- [Problem details]:
Every line in the data below has to be repeated exactly; no picture belongs in the result.

- [Records supplied]:
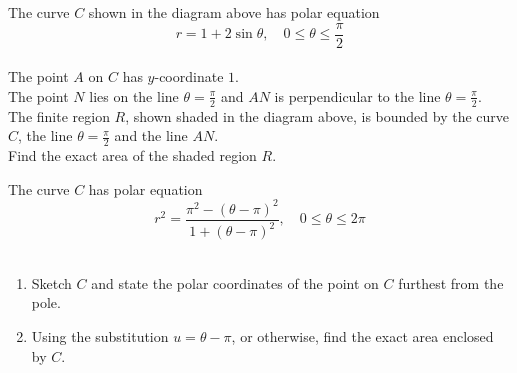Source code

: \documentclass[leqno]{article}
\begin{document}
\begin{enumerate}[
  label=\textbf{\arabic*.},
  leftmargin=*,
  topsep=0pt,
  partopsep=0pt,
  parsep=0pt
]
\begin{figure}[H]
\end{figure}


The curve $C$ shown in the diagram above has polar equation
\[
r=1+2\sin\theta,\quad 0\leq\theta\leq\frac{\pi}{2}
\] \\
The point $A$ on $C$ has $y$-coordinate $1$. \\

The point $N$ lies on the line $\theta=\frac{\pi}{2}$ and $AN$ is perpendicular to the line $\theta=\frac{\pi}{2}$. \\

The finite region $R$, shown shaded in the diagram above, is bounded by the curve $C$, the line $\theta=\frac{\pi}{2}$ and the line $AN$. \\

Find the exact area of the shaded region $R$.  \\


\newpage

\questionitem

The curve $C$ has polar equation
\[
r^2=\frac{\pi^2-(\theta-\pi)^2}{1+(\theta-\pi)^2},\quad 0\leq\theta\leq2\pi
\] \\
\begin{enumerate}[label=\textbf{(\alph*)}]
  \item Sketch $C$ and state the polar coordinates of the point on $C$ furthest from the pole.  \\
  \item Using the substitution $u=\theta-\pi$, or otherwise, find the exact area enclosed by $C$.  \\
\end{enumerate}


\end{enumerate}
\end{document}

- [Task response]:
Source code

: \documentclass[leqno]{article}
\begin{document}
\begin{enumerate}[
  label=\textbf{\arabic*.},
  leftmargin=*,
  topsep=0pt,
  partopsep=0pt,
  parsep=0pt
]
\begin{figure}[H]
\end{figure}


The curve $C$ shown in the diagram above has polar equation
\[
r=1+2\sin\theta,\quad 0\leq\theta\leq\frac{\pi}{2}
\] \\
The point $A$ on $C$ has $y$-coordinate $1$. \\

The point $N$ lies on the line $\theta=\frac{\pi}{2}$ and $AN$ is perpendicular to the line $\theta=\frac{\pi}{2}$. \\

The finite region $R$, shown shaded in the diagram above, is bounded by the curve $C$, the line $\theta=\frac{\pi}{2}$ and the line $AN$. \\

Find the exact area of the shaded region $R$.  \\


\newpage

\questionitem

The curve $C$ has polar equation
\[
r^2=\frac{\pi^2-(\theta-\pi)^2}{1+(\theta-\pi)^2},\quad 0\leq\theta\leq2\pi
\] \\
\begin{enumerate}[label=\textbf{(\alph*)}]
  \item Sketch $C$ and state the polar coordinates of the point on $C$ furthest from the pole.  \\
  \item Using the substitution $u=\theta-\pi$, or otherwise, find the exact area enclosed by $C$.  \\
\end{enumerate}


\end{enumerate}
\end{document}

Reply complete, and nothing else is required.